Sky News has learned that the Investor Forum, whose members collectively manage assets worth about $ 21 billion, has told Aviva that it needs to put forth a reliable long-term plan to increase its value later this week.
The forum, which has established itself over the last five years as one of the city's most important platforms for engagement between major shareholders and large corporations, is understood to have written to Aviva in recent weeks.
The move is a daring one, given that Aviva's own asset management arm, Aviva Investors, is one of about 50 full members of the Investor Forum.
People near Aviva, which is among the UK's largest insurance companies, acknowledged that the company had recently received a letter from the group saying it represents edited views to 1[ads1]5% of the company's shareholder base.
A source said that the letter urged Aviva's government, led by the city's grandee Sir Adrian Montague, to explore plans to reduce the debt stack and meet the challenges in its life insurance book.
It also encouraged the company to think about the scale of a global insurance industry that is increasingly dominated by companies much larger than Aviva.
The move has emerged less than 24 hours before Maurice Tulloch, Aviva's new CEO, is due to his most comprehensive views on the company's strategy since his appointment in March.
Investors reacted negatively to the disclosure earlier this week that Tulloch would retain Aviva's non-life insurance operations in China and Singapore, sending the company's shares down 5%.

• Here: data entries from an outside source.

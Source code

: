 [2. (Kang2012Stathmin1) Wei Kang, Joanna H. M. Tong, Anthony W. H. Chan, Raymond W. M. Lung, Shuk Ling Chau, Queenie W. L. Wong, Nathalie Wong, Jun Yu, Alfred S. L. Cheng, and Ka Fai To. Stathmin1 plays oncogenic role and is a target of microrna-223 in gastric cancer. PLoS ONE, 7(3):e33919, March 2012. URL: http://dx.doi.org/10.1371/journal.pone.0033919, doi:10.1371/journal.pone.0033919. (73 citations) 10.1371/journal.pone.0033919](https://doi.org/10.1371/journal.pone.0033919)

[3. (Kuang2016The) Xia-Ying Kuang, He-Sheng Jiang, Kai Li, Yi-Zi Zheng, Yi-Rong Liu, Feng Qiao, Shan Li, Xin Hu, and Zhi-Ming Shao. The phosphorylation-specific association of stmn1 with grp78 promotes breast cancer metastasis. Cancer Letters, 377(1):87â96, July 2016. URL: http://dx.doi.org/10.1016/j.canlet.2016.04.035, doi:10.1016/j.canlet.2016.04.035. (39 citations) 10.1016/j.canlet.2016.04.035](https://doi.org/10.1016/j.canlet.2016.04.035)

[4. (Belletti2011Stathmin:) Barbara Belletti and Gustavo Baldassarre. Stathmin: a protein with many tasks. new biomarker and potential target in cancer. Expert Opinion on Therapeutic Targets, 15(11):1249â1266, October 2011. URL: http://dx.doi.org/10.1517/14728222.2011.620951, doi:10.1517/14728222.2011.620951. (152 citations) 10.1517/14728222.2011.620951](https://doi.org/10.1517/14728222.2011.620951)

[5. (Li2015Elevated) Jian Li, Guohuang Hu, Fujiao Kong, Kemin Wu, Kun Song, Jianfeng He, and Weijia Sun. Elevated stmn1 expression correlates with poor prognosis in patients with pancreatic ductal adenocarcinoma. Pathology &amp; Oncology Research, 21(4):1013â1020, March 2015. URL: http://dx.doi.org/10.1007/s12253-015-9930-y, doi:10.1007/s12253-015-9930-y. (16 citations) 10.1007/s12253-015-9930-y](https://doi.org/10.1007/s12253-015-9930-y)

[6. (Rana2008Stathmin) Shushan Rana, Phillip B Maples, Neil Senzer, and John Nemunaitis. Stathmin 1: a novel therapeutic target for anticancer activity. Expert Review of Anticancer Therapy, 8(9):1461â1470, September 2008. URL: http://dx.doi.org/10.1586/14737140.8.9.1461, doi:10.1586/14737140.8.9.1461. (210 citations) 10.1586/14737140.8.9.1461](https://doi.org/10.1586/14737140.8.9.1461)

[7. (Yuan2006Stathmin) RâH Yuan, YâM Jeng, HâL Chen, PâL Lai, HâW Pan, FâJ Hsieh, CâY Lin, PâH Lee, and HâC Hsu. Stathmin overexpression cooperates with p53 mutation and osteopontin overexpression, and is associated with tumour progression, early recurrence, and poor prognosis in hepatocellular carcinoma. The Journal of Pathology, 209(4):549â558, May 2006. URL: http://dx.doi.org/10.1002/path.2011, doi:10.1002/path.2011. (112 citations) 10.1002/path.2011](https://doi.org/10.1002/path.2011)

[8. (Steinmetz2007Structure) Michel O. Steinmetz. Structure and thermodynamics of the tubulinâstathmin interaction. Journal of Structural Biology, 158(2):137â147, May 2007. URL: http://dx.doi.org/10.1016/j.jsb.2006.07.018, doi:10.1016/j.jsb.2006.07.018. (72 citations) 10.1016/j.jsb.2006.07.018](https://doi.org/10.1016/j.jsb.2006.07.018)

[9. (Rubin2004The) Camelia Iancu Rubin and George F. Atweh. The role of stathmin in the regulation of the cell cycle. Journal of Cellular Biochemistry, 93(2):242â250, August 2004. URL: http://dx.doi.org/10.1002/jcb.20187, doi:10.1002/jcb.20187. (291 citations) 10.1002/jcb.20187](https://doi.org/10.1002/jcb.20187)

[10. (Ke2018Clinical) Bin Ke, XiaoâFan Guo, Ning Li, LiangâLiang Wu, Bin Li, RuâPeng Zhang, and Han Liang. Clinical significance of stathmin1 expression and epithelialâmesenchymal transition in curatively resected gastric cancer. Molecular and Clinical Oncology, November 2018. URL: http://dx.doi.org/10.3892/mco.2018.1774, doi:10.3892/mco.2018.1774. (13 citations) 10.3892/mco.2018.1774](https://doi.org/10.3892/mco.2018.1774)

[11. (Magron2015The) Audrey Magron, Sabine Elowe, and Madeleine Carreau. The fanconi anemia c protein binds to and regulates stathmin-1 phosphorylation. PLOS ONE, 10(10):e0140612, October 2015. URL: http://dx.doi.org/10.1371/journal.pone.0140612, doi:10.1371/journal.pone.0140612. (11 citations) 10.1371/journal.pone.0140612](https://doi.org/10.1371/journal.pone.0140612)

The city had expected the assets to be disposed of along with the rest of its Asian operations.
Mr. Tulloch's decision to retain part of the division has raised questions about how radical Wednesday's strategic update is likely to be.
The Investor Forum's letter to Aviva emphasizes the scale of anxiety among leading shareholders for the direction after years of mediocrity.

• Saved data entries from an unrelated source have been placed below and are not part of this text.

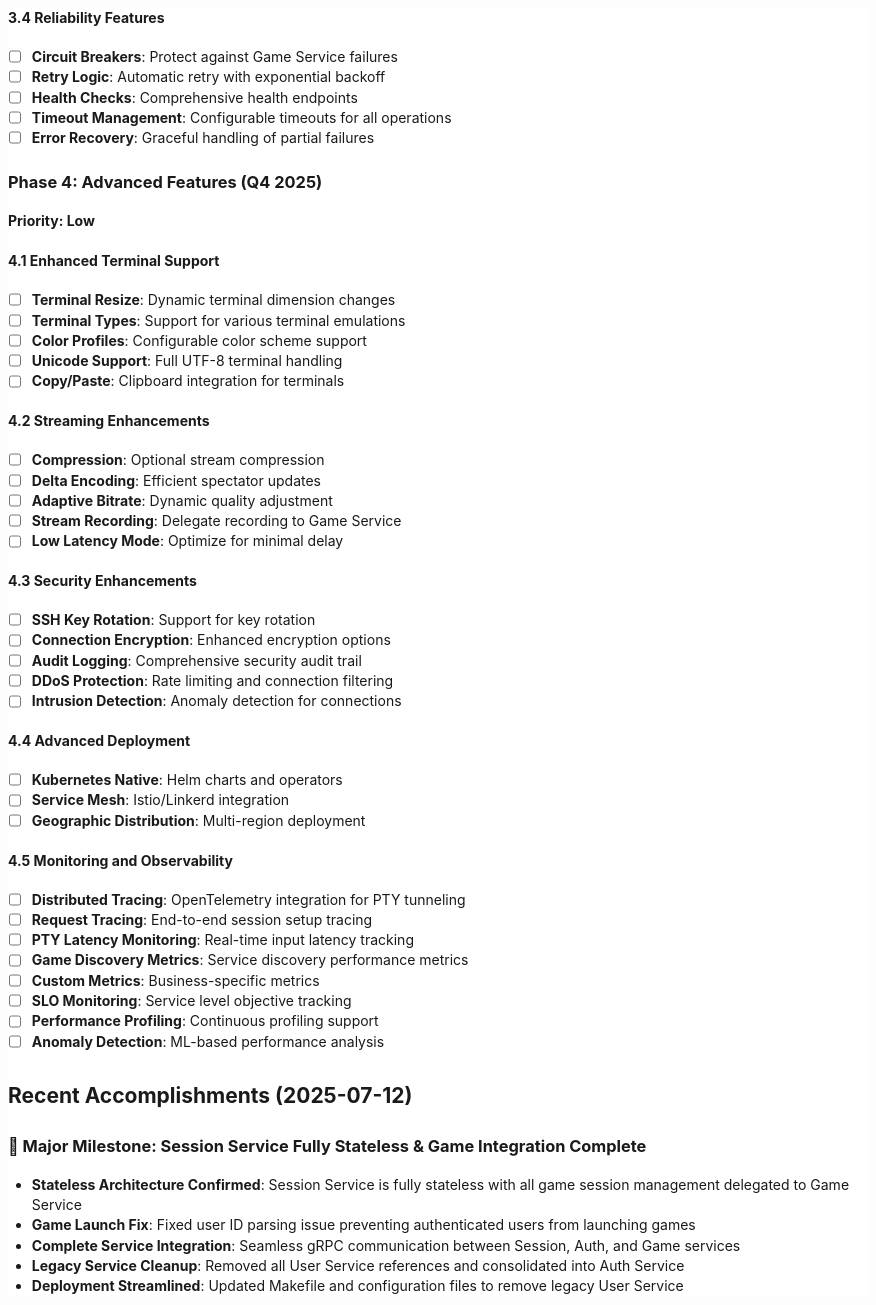 #### 3.4 Reliability Features
- [ ] **Circuit Breakers**: Protect against Game Service failures
- [ ] **Retry Logic**: Automatic retry with exponential backoff
- [ ] **Health Checks**: Comprehensive health endpoints
- [ ] **Timeout Management**: Configurable timeouts for all operations
- [ ] **Error Recovery**: Graceful handling of partial failures

### Phase 4: Advanced Features (Q4 2025)
**Priority: Low**

#### 4.1 Enhanced Terminal Support
- [ ] **Terminal Resize**: Dynamic terminal dimension changes
- [ ] **Terminal Types**: Support for various terminal emulations
- [ ] **Color Profiles**: Configurable color scheme support
- [ ] **Unicode Support**: Full UTF-8 terminal handling
- [ ] **Copy/Paste**: Clipboard integration for terminals

#### 4.2 Streaming Enhancements
- [ ] **Compression**: Optional stream compression
- [ ] **Delta Encoding**: Efficient spectator updates
- [ ] **Adaptive Bitrate**: Dynamic quality adjustment
- [ ] **Stream Recording**: Delegate recording to Game Service
- [ ] **Low Latency Mode**: Optimize for minimal delay

#### 4.3 Security Enhancements
- [ ] **SSH Key Rotation**: Support for key rotation
- [ ] **Connection Encryption**: Enhanced encryption options
- [ ] **Audit Logging**: Comprehensive security audit trail
- [ ] **DDoS Protection**: Rate limiting and connection filtering
- [ ] **Intrusion Detection**: Anomaly detection for connections

#### 4.4 Advanced Deployment
- [ ] **Kubernetes Native**: Helm charts and operators
- [ ] **Service Mesh**: Istio/Linkerd integration
- [ ] **Geographic Distribution**: Multi-region deployment

#### 4.5 Monitoring and Observability
- [ ] **Distributed Tracing**: OpenTelemetry integration for PTY tunneling
- [ ] **Request Tracing**: End-to-end session setup tracing
- [ ] **PTY Latency Monitoring**: Real-time input latency tracking
- [ ] **Game Discovery Metrics**: Service discovery performance metrics
- [ ] **Custom Metrics**: Business-specific metrics
- [ ] **SLO Monitoring**: Service level objective tracking
- [ ] **Performance Profiling**: Continuous profiling support
- [ ] **Anomaly Detection**: ML-based performance analysis

## Recent Accomplishments (2025-07-12)

### 🎉 Major Milestone: Session Service Fully Stateless & Game Integration Complete
- **Stateless Architecture Confirmed**: Session Service is fully stateless with all game session management delegated to Game Service
- **Game Launch Fix**: Fixed user ID parsing issue preventing authenticated users from launching games  
- **Complete Service Integration**: Seamless gRPC communication between Session, Auth, and Game services
- **Legacy Service Cleanup**: Removed all User Service references and consolidated into Auth Service
- **Deployment Streamlined**: Updated Makefile and configuration files to remove legacy User Service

Its intervention in front of the company's capital markets today is a rarity for the body, which has engaged with dozens of companies in an effort to improve transparency, corporate governance and financial performance during its five-year existence.

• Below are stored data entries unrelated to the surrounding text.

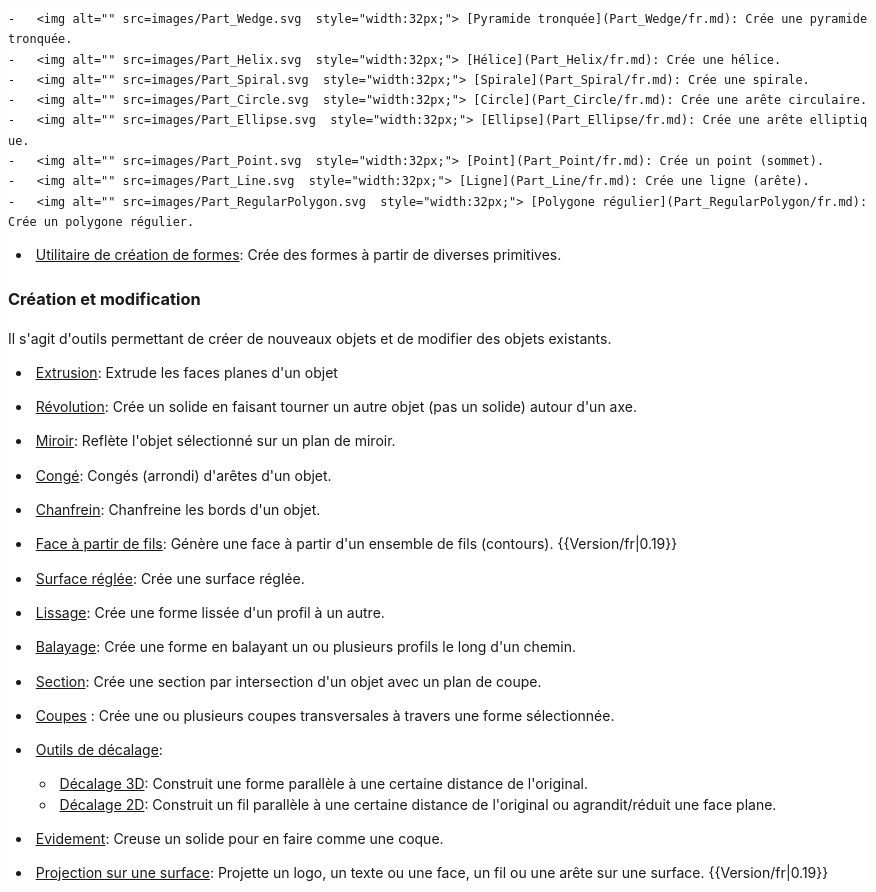     -   <img alt="" src=images/Part_Wedge.svg  style="width:32px;"> [Pyramide tronquée](Part_Wedge/fr.md): Crée une pyramide tronquée.
    -   <img alt="" src=images/Part_Helix.svg  style="width:32px;"> [Hélice](Part_Helix/fr.md): Crée une hélice.
    -   <img alt="" src=images/Part_Spiral.svg  style="width:32px;"> [Spirale](Part_Spiral/fr.md): Crée une spirale.
    -   <img alt="" src=images/Part_Circle.svg  style="width:32px;"> [Circle](Part_Circle/fr.md): Crée une arête circulaire.
    -   <img alt="" src=images/Part_Ellipse.svg  style="width:32px;"> [Ellipse](Part_Ellipse/fr.md): Crée une arête elliptique.
    -   <img alt="" src=images/Part_Point.svg  style="width:32px;"> [Point](Part_Point/fr.md): Crée un point (sommet).
    -   <img alt="" src=images/Part_Line.svg  style="width:32px;"> [Ligne](Part_Line/fr.md): Crée une ligne (arête).
    -   <img alt="" src=images/Part_RegularPolygon.svg  style="width:32px;"> [Polygone régulier](Part_RegularPolygon/fr.md): Crée un polygone régulier.

-   <img alt="" src=images/Part_Builder.svg  style="width:32px;"> [Utilitaire de création de formes](Part_Builder/fr.md): Crée des formes à partir de diverses primitives.

### Création et modification 

Il s\'agit d\'outils permettant de créer de nouveaux objets et de modifier des objets existants.

-   <img alt="" src=images/Part_Extrude.svg  style="width:32px;"> [Extrusion](Part_Extrude/fr.md): Extrude les faces planes d\'un objet

-   <img alt="" src=images/Part_Revolve.svg  style="width:32px;"> [Révolution](Part_Revolve/fr.md): Crée un solide en faisant tourner un autre objet (pas un solide) autour d\'un axe.

-   <img alt="" src=images/Part_Mirror.svg  style="width:32px;"> [Miroir](Part_Mirror/fr.md): Reflète l\'objet sélectionné sur un plan de miroir.

-   <img alt="" src=images/Part_Fillet.svg  style="width:32px;"> [Congé](Part_Fillet/fr.md): Congés (arrondi) d\'arêtes d\'un objet.

-   <img alt="" src=images/Part_Chamfer.svg  style="width:32px;"> [Chanfrein](Part_Chamfer/fr.md): Chanfreine les bords d\'un objet.

-   <img alt="" src=images/Part_MakeFace.svg  style="width:32px;"> [Face à partir de fils](Part_MakeFace/fr.md): Génère une face à partir d\'un ensemble de fils (contours). {{Version/fr|0.19}}

-   <img alt="" src=images/Part_RuledSurface.svg  style="width:32px;"> [Surface réglée](Part_RuledSurface/fr.md): Crée une surface réglée.

-   <img alt="" src=images/Part_Loft.svg  style="width:32px;"> [Lissage](Part_Loft/fr.md): Crée une forme lissée d\'un profil à un autre.

-   <img alt="" src=images/Part_Sweep.svg  style="width:32px;"> [Balayage](Part_Sweep/fr.md): Crée une forme en balayant un ou plusieurs profils le long d\'un chemin.

-   <img alt="" src=images/Part_Section.svg  style="width:32px;"> [Section](Part_Section/fr.md): Crée une section par intersection d\'un objet avec un plan de coupe.

-   <img alt="" src=images/Part_CrossSections.svg  style="width:32px;"> [Coupes](Part_CrossSections/fr.md) : Crée une ou plusieurs coupes transversales à travers une forme sélectionnée.

-   <img alt="" src=images/Part_CompOffsetTools.png  style="width:48px;"> [Outils de décalage](Part_CompOffsetTools/fr.md):
    -   <img alt="" src=images/Part_Offset.svg  style="width:32px;"> [Décalage 3D](Part_Offset/fr.md): Construit une forme parallèle à une certaine distance de l\'original.
    -   <img alt="" src=images/Part_Offset2D.svg  style="width:32px;"> [Décalage 2D](Part_Offset2D/fr.md): Construit un fil parallèle à une certaine distance de l\'original ou agrandit/réduit une face plane.

-   <img alt="" src=images/Part_Thickness.svg  style="width:32px;"> [Evidement](Part_Thickness/fr.md): Creuse un solide pour en faire comme une coque.

-   <img alt="" src=images/Part_ProjectionOnSurface.svg  style="width:32px;"> [Projection sur une surface](Part_ProjectionOnSurface/fr.md): Projette un logo, un texte ou une face, un fil ou une arête sur une surface. {{Version/fr|0.19}}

However, it has rarely engaged with a blue chip company that is also among its own key members in an effort to expedite significant changes.
Aviva has long been seen as a logical dissolution candidate, with analysts and shareholders claiming that its & # 39; compound insurance model & # 39; acts as a drag on income.
Richard Buxton, the leading fund manager who is chief of investment managers at Merian Global Investors, told The Sunday Times the weekend that he had a clear message to Aviv's management: "If you didn't exist, no-one would create you now. "
Over the past 12 months, Aviva's shares have increased by just under 2%, giving the company a market value of almost £ 16.25bn.
Mark Wilson, Mr. Tulloch's predecessor, was ejected in October 2018
Since Mr. Tulloch was named, he announced major changes to the insurance company's management team, with Andy Briggs, the former chief of the UK arm, resumed last week as the next chief of the Phoenix Group, the consolidation of the life insurance fund.
The UK's life insurance and non-life insurance business has been divided, with new executives appointed to run functions such as human resources.
An analyst, who did not want to be named, said that Aviva had a "clear problem given its huge yield and chain of executive departures."
"Something that either does not work or is not believed by the market, and they have to solve it."
Aviva and Investor Forum both declined to comment.